The following is the text of a speech delivered by Bob Rae, Canada’s Permanent Representative to the United Nations, to the American College of Trial Lawyers on February 25, 2023.

I am very grateful for the chance to join you this morning.  Truth be told, my appearances in court have been brief – I have practiced my advocacy in the court of public opinion, whose judgments can be swift and unforgiving, and in parliaments provincial, national, and now international, where the length of the speech is often in inverse proportion to the impact on the listener.

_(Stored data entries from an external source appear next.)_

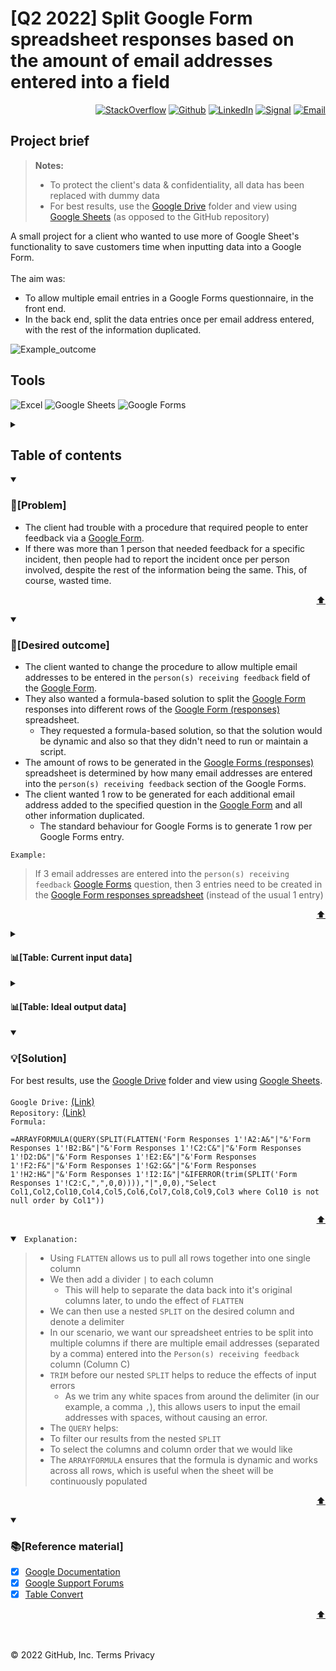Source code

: # [Q2 2022] Split Google Form spreadsheet responses based on the amount of email addresses entered into a field
<p align="right"> <a 
href="https://stackoverflow.com/users/18680621/sam-taylor" target="_blank"><img alt="StackOverflow" 
src="https://stackoverflow-badge.vercel.app/?userID=18680621" /></a> <a 
href="https://github.com/SamTaylor92" target="_blank"><img alt="Github" 
src="https://img.shields.io/badge/GitHub-181717.svg?style=for-the-badge&logo=GitHub&logoColor=white" /></a> <a 
href="https://www.linkedin.com/in/samjamest" target="_blank"><img alt="LinkedIn" 
src="https://img.shields.io/badge/LinkedIn-0A66C2.svg?style=for-the-badge&logo=LinkedIn&logoColor=white" /></a> <a 
href="https://signal.group/#CjQKIO50NLkjJmSisbgDD4OhRj5lHG7X-SJTOl-Dn8Fkc4FpEhCYdnCVL1ok4DlVNntY3mGe" target="_blank"><img alt="Signal" src="https://img.shields.io/badge/Signal-3A76F0.svg?style=for-the-badge&logo=Signal&logoColor=white"/></a> <a 
href="mailto:samtaylor92@live.co.uk" target="_blank"><img alt="Email" src="https://img.shields.io/badge/Gmail-D14836?style=for-the-badge&logo=gmail&logoColor=white" /></a>
</p>
<p align="right">


## Project brief
> **Notes:** 
> - To protect the client's data & confidentiality, all data has been replaced with dummy data
> - For best results, use the [Google Drive](https://drive.google.com/drive/folders/1WyRiRz61UrZTVK4pKKVhwpSlE0xBss7D?usp=sharing) folder and view using [Google Sheets](https://docs.google.com/spreadsheets/d/1m78KrpmYFooY-qyqPZyqhWqVIkb9rdX4-7U85oVYeY0/edit?usp=sharing) (as opposed to the GitHub repository)<br>
  
A small project for a client who wanted to use more of Google Sheet's functionality to save customers time when inputting data into a Google Form.<br>
<br> The aim was: 
- To allow multiple email entries in a Google Forms questionnaire, in the front end.
- In the back end, split the data entries once per email address entered, with the rest of the information duplicated.
  
![Example_outcome](https://user-images.githubusercontent.com/105542266/171631328-dea24fec-85f9-4053-b764-d875b1bf6499.png)

<h2> Tools</h2>
<p>
<a target="_blank"><img alt="Excel" src="https://img.shields.io/badge/Microsoft%20Excel-217346.svg?style=for-the-badge&logo=Microsoft-Excel&logoColor=white"/></a>
<a target="_blank"><img alt="Google Sheets" src="https://img.shields.io/badge/Google%20Sheets-34A853.svg?style=for-the-badge&logo=Google-Sheets&logoColor=white"/></a>
<a target="_blank"><img alt="Google Forms" src="https://img.shields.io/badge/Google%20Forms-7A1FA2.svg?style=for-the-badge&logo=Google&logoColor=white"/></a>
</p>

<details>
<summary> <h2>Table of contents</h2></summary>	

- [Project brief](#project-brief)
- [Problem](#problem)
- [Desired outcome](#desired-outcome)
- [Input data](#table-current-input-data)
- [Ideal data](#table-ideal-output-data)  
- [Solution](#solution)
- [Reference material](#reference-material)
  
</details>

<details open>
<summary> <h3>💼[Problem]</h3> </summary>
  
- The client had trouble with a procedure that required people to enter feedback via a [Google Form](https://docs.google.com/forms/d/1S6O072szAOvC3gC9Y0Xg4-_6mz1vwqweOJRUHXM3gis/viewform?edit_requested=true).<br>
- If there was more than 1 person that needed feedback for a specific incident, then people had to report the incident once per person involved, despite the rest of the information being the same. This, of course, wasted time. <br>
<p align='right'><a href="#-tools" target="_blank">⬆</a></p>	
  
</details>
</details>
  
  
<details open>
<summary> <h3>🎯[Desired outcome]</h3> </summary>

- The client wanted to change the procedure to allow multiple email addresses to be entered in the `person(s) receiving feedback` field of the [Google Form](https://docs.google.com/forms/d/1S6O072szAOvC3gC9Y0Xg4-_6mz1vwqweOJRUHXM3gis/viewform?edit_requested=true).
- They also wanted a formula-based solution to split the [Google Form](https://docs.google.com/forms/d/1S6O072szAOvC3gC9Y0Xg4-_6mz1vwqweOJRUHXM3gis/viewform?edit_requested=true) responses into different rows of the [Google Form (responses)](https://docs.google.com/spreadsheets/d/1m78KrpmYFooY-qyqPZyqhWqVIkb9rdX4-7U85oVYeY0/edit?usp=sharing) spreadsheet.
  - They requested a formula-based solution, so that the solution would be dynamic and also so that they didn't need to run or maintain a script.
- The amount of rows to be generated in the [Google Forms (responses)](https://docs.google.com/spreadsheets/d/1m78KrpmYFooY-qyqPZyqhWqVIkb9rdX4-7U85oVYeY0/edit?usp=sharing) spreadsheet is determined by how many email addresses are entered into the `person(s) receiving feedback` section of the Google Forms.
- The client wanted 1 row to be generated for each additional email address added to the specified question in the [Google Form](https://docs.google.com/forms/d/1S6O072szAOvC3gC9Y0Xg4-_6mz1vwqweOJRUHXM3gis/viewform?edit_requested=true) and all other information duplicated.
  - The standard behaviour for Google Forms is to generate 1 row per Google Forms entry. <br>

`Example:`
>If 3 email addresses are entered into the `person(s) receiving feedback` [Google Forms](https://docs.google.com/forms/d/1S6O072szAOvC3gC9Y0Xg4-_6mz1vwqweOJRUHXM3gis/viewform?edit_requested=true) question, then 3 entries need to be created in the [Google Form responses spreadsheet](https://docs.google.com/spreadsheets/d/1m78KrpmYFooY-qyqPZyqhWqVIkb9rdX4-7U85oVYeY0/edit?usp=sharing) (instead of the usual 1 entry)

<p align='right'><a href="#-tools" target="_blank">⬆</a></p>	
  
<details>
<summary> <h4>📊[Table: Current input data]</h4> </summary>

| **Timestamp**     | **Person giving feedback**                  | **Person receiving feedback**                                                  | **[Question A]** | **[Question B]** | **[Question C]** | **[Question D]** | **[Question E]** | **[Question F]** |
|-------------------|---------------------------------------------|--------------------------------------------------------------------------------|------------------|------------------|------------------|------------------|------------------|------------------|
| 6/2/2022 14:08:01 | commaspace@commaspace.com                   | commaspace@.com, commaspace2@.com                                              | Answer A         | Option 1         | Option 2         | Option 1         | Text             | Text             |
| 6/2/2022 14:08:32 | spacecomma@spacecomma.com                   | spacecomma@.com ,spacecomma2@.com                                              | Text             | Option 2         | Option 2         | Option 2         | Text             | Text             |
| 6/2/2022 14:08:54 | spacecomma@spacecomma.com                   | spacecommaspace@.com , spacecommaspace2@.com                                   | Text             | Option 2         | Option 2         | Option 5         | Text             | Text             |
| 6/2/2022 14:09:27 | 3emails@hotmail.com                         | email1@hotmail.com,email2@hotmail.com,email3@hotmail.com                       | Text             | Option 2         | Option 2         | Option 9         | Text             | Text             |
| 6/2/2022 14:10:02 | 3-emails-different-comma-errors@hotmail.com | email1spacecomma@hotmail.com ,email2commaspace@hotmail.com, email3@hotmail.com | Text             | Option 2         | Option 1         | Option 7         | Text             | Text             |

<p align='right'><a href="#-tools" target="_blank">⬆</a></p>	  
  
</details>

<details>
<summary> <h4>📊[Table: Ideal output data]</h4> </summary>  

| **Timestamp**             | **Person giving feedback**                  | **Person receiving feedback** | **[Question A]** | **[Question B]** | **[Question C]** | **[Question D]** | **[Question E]** | **[Question F]** | **Original email entry**                                                       |
|---------------------------|---------------------------------------------|-------------------------------|------------------|------------------|------------------|------------------|------------------|------------------|--------------------------------------------------------------------------------|
| June 2, 2022  [14:08:01]  | commaspace@commaspace.com                   | commaspace@.com               | Answer A         | Option 1         | Option 2         | Option 1         | Text             | Text             | commaspace@.com, commaspace2@.com                                              |
| June 2, 2022  [14:08:01]  | commaspace@commaspace.com                   | commaspace2@.com              | Answer A         | Option 1         | Option 2         | Option 1         | Text             | Text             | commaspace@.com, commaspace2@.com                                              |
| June 2, 2022  [14:08:32]  | spacecomma@spacecomma.com                   | spacecomma@.com               | Text             | Option 2         | Option 2         | Option 2         | Text             | Text             | spacecomma@.com ,spacecomma2@.com                                              |
| June 2, 2022  [14:08:32]  | spacecomma@spacecomma.com                   | spacecomma2@.com              | Text             | Option 2         | Option 2         | Option 2         | Text             | Text             | spacecomma@.com ,spacecomma2@.com                                              |
| June 2, 2022  [14:08:54]  | spacecomma@spacecomma.com                   | spacecommaspace@.com          | Text             | Option 2         | Option 2         | Option 5         | Text             | Text             | spacecommaspace@.com , spacecommaspace2@.com                                   |
| June 2, 2022  [14:08:54]  | spacecomma@spacecomma.com                   | spacecommaspace2@.com         | Text             | Option 2         | Option 2         | Option 5         | Text             | Text             | spacecommaspace@.com , spacecommaspace2@.com                                   |
| June 02, 2022  [14:09:27] | 3emails@hotmail.com                         | email1@hotmail.com            | Text             | Option 2         | Option 2         | Option 9         | Text             | Text             | email1@hotmail.com,email2@hotmail.com,email3@hotmail.com                       |
| June 02, 2022  [14:09:27] | 3emails@hotmail.com                         | email2@hotmail.com            | Text             | Option 2         | Option 2         | Option 9         | Text             | Text             | email1@hotmail.com,email2@hotmail.com,email3@hotmail.com                       |
| June 2, 2022  [14:09:27]  | 3emails@hotmail.com                         | email3@hotmail.com            | Text             | Option 2         | Option 2         | Option 9         | Text             | Text             | email1@hotmail.com,email2@hotmail.com,email3@hotmail.com                       |
| June 2, 2022  [14:10:02]  | 3-emails-different-comma-errors@hotmail.com | email1spacecomma@hotmail.com  | Text             | Option 2         | Option 1         | Option 7         | Text             | Text             | email1spacecomma@hotmail.com ,email2commaspace@hotmail.com, email3@hotmail.com |
| June 2, 2022  [14:10:02]  | 3-emails-different-comma-errors@hotmail.com | email2commaspace@hotmail.com  | Text             | Option 2         | Option 1         | Option 7         | Text             | Text             | email1spacecomma@hotmail.com ,email2commaspace@hotmail.com, email3@hotmail.com |
| June 2, 2022  [14:10:02]  | 3-emails-different-comma-errors@hotmail.com | email3@hotmail.com            | Text             | Option 2         | Option 1         | Option 7         | Text             | Text             | email1spacecomma@hotmail.com ,email2commaspace@hotmail.com, email3@hotmail.com |

<p align='right'><a href="#-tools" target="_blank">⬆</a></p>	
  
</details>
  
  
</details>
</details>  

<details open>
<summary> <h3>💡[Solution]</h3> </summary>

For best results, use the [Google Drive](https://drive.google.com/drive/folders/1WyRiRz61UrZTVK4pKKVhwpSlE0xBss7D?usp=sharing) folder and view using [Google Sheets](https://docs.google.com/spreadsheets/d/1m78KrpmYFooY-qyqPZyqhWqVIkb9rdX4-7U85oVYeY0/edit?usp=sharing).<br>  
`Google Drive:` [(Link)](https://drive.google.com/drive/folders/1WyRiRz61UrZTVK4pKKVhwpSlE0xBss7D?usp=sharing)  
`Repository:` [(Link)](https://github.com/SamTaylor92/-Q2-2022--Split-Google-Form-responses--1-row-per-email-address-)<br> 
`Formula:` 
```
=ARRAYFORMULA(QUERY(SPLIT(FLATTEN('Form Responses 1'!A2:A&"|"&'Form Responses 1'!B2:B&"|"&'Form Responses 1'!C2:C&"|"&'Form Responses 1'!D2:D&"|"&'Form Responses 1'!E2:E&"|"&'Form Responses 1'!F2:F&"|"&'Form Responses 1'!G2:G&"|"&'Form Responses 1'!H2:H&"|"&'Form Responses 1'!I2:I&"|"&IFERROR(trim(SPLIT('Form Responses 1'!C2:C,",",0,0)))),"|",0,0),"Select Col1,Col2,Col10,Col4,Col5,Col6,Col7,Col8,Col9,Col3 where Col10 is not null order by Col1"))
```    
<p align='right'><a href="#-tools" target="_blank">⬆</a></p>	

<details open> 
  
<summary> <code> Explanation: </code> </summary>
  
> - Using `FLATTEN` allows us to pull all rows together into one single column
> - We then add a divider `|` to each column
>   - This will help to separate the data back into it's original columns later, to undo the effect of `FLATTEN`
> - We can then use a nested `SPLIT` on the desired column and denote a delimiter
> - In our scenario, we want our spreadsheet entries to be split into multiple columns if there are multiple email addresses (separated by a comma) entered into the `Person(s) receiving feedback` column (Column C)
> - `TRIM` before our nested `SPLIT` helps to reduce the effects of input errors 
>   - As we trim any white spaces from around the delimiter (in our example, a comma `,`), this allows users to input the email addresses with spaces, without causing an error. 
> - The `QUERY` helps:
>  - To filter our results from the nested `SPLIT`
>  - To select the columns and column order that we would like  
> - The `ARRAYFORMULA` ensures that the formula is dynamic and works across all rows, which is useful when the sheet will be continuously populated
<p align='right'><a href="#-tools" target="_blank">⬆</a></p>	

</details>  
</details>
</details>

<details open>
<summary> <h3>📚[Reference material]</h3> </summary>
  
- [x] [Google Documentation](https://support.google.com/docs/answer/10307761?hl=en)
- [x] [Google Support Forums](https://support.google.com/docs/thread/46674663/can-anyone-help-me-to-split-the-date-stamp-and-text-in-the-string-%E2%80%9Capproval-history-status-app?hl=en)    
- [x] [Table Convert](https://tableconvert.com/)
<p align='right'><a href="#-tools" target="_blank">⬆</a></p>	
  
</details>
</details>

</p>

</br></br>
© 2022 GitHub, Inc.
Terms
Privacy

I have not been able to join you earlier this week because of the events at the United Nations marking the first anniversary of the Russian attack on Ukraine, and it is that conflict and its impact on all of us that I want to speak this morning.  I know that for many “international law” is a subject too abstract to really consider law at all, but I hope to persuade you that this is not at  all the case, and that law at all levels of our society requires our unwavering commitment both as members of the legal profession, and above all as members of the global community.

It is true that international law is often hard to enforce, and that its meaning gets lost in Latin phrases and and political rhetoric.  But the rule of law starts from the simple principle that wherever communities exist there must be rules, and those rules must apply to everyone – in the famous phrase “no matter how high ye may be the law is always above you”.  For hundreds of years national sovereignty has been limited by treaties signed between states, nation states formally agreed in the nineteenth century to accept that the conduct of wars and the treatment of prisoners and combatants needed to be subject to broader humanitarian principles, and in the last century the growth of rules governing all aspects of international life has grown exponentially.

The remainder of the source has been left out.